**ABOUT THIS EXERCISE**
For the records below, say how many lines contain the string "these". Give the number only.

Records excerpted from a collection:
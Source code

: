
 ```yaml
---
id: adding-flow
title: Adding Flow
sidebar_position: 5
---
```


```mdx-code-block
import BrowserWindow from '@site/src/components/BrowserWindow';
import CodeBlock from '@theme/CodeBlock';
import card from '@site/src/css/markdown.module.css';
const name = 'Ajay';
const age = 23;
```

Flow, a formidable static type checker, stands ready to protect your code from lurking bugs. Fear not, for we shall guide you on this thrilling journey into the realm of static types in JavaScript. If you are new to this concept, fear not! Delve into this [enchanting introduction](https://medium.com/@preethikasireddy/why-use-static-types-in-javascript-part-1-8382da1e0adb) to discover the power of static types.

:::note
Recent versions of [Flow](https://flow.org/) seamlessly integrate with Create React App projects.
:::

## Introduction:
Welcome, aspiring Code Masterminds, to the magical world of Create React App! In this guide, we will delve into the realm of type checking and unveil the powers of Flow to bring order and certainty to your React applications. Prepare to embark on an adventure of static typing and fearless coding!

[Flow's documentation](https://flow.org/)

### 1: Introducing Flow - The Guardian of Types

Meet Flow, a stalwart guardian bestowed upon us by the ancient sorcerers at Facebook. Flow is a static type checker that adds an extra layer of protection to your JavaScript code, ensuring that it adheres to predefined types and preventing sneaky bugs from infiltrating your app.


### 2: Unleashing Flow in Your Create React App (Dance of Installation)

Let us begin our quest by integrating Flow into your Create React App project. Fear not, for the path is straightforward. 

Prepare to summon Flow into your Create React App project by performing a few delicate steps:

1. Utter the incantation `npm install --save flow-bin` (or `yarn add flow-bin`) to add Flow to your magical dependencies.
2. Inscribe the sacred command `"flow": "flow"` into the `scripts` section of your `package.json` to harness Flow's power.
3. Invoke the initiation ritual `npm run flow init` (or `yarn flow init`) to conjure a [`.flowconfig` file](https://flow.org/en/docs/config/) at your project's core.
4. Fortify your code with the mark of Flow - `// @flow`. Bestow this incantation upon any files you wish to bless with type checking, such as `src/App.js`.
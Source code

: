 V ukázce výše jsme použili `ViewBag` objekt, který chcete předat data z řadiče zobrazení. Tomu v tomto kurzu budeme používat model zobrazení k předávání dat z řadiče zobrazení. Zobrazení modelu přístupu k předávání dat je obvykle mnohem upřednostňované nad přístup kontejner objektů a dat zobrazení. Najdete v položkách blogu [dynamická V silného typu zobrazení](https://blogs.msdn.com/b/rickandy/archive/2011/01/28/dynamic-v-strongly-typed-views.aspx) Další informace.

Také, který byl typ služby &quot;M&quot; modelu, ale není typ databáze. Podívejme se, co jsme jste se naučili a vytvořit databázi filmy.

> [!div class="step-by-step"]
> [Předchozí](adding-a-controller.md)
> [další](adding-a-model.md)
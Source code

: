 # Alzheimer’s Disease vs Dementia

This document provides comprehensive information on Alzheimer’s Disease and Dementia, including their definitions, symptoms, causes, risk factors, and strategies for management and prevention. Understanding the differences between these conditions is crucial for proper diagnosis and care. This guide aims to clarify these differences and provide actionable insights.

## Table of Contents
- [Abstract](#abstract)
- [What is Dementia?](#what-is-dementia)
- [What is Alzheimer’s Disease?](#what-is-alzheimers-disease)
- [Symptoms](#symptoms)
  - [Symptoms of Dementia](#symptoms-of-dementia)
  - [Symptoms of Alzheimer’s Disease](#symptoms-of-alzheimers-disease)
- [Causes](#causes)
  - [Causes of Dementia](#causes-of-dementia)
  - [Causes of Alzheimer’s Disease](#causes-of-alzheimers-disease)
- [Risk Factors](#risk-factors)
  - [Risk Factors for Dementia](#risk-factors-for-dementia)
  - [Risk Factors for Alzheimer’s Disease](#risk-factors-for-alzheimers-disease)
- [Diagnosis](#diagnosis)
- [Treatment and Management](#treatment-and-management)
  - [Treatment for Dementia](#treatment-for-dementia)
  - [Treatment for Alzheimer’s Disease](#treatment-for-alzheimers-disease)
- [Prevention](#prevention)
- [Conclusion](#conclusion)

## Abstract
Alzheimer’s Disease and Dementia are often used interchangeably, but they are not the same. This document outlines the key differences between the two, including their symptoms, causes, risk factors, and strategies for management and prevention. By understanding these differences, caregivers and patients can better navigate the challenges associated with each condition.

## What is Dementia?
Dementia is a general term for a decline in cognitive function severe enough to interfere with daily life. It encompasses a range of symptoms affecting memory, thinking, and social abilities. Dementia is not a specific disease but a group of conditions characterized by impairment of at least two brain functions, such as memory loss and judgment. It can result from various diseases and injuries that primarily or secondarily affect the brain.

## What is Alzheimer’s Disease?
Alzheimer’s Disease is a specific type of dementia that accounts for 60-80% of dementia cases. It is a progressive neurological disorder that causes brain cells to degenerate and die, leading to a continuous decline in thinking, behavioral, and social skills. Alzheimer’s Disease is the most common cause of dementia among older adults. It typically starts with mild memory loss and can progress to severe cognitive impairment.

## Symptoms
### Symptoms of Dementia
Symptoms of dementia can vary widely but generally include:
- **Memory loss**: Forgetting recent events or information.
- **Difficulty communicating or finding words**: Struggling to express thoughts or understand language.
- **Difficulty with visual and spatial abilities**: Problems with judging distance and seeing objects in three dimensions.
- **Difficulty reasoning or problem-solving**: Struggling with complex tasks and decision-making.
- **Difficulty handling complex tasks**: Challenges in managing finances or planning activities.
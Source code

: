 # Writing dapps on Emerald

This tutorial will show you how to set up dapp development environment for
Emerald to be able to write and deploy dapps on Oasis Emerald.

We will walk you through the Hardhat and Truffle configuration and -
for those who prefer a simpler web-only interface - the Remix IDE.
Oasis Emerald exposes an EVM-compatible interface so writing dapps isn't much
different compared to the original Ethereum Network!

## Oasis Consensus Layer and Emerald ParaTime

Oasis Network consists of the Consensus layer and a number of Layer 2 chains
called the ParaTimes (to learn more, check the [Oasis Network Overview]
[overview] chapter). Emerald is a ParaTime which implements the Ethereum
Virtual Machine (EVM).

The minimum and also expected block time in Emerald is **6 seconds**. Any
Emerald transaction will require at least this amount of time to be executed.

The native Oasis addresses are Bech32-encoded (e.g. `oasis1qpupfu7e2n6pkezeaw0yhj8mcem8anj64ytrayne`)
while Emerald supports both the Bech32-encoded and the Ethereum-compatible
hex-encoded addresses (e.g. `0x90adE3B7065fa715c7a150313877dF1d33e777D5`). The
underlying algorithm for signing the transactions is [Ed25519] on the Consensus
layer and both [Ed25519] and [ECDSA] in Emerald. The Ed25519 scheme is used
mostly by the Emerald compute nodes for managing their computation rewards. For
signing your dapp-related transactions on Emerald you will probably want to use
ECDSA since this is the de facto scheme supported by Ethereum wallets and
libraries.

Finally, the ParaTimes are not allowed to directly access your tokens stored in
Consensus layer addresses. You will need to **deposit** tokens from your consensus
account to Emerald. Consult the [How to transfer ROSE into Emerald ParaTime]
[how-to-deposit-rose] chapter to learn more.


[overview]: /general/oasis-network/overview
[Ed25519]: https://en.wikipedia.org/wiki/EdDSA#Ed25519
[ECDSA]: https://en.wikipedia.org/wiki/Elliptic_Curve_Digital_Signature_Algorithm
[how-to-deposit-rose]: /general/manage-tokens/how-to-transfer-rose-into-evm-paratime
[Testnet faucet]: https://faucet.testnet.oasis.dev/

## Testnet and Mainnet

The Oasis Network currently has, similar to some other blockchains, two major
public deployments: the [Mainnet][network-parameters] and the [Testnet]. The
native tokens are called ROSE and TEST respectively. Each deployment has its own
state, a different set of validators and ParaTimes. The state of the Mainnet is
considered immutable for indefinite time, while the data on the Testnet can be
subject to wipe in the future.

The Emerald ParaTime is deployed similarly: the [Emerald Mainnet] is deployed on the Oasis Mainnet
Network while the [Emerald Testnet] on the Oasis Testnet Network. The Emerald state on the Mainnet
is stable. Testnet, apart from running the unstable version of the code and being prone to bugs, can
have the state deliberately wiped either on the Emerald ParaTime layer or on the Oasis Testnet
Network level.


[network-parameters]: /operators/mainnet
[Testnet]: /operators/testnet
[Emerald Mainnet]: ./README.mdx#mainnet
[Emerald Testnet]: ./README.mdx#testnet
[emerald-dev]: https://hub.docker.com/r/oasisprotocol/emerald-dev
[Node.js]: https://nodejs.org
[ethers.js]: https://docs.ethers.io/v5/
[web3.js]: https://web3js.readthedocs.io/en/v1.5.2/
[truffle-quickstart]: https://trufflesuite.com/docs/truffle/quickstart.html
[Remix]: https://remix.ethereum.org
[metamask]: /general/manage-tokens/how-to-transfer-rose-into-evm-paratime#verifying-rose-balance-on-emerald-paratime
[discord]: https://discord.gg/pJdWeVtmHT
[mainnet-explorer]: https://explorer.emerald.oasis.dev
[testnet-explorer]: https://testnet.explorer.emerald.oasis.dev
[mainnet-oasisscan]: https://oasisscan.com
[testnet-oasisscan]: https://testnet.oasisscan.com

**EXPECTED ANSWER**
2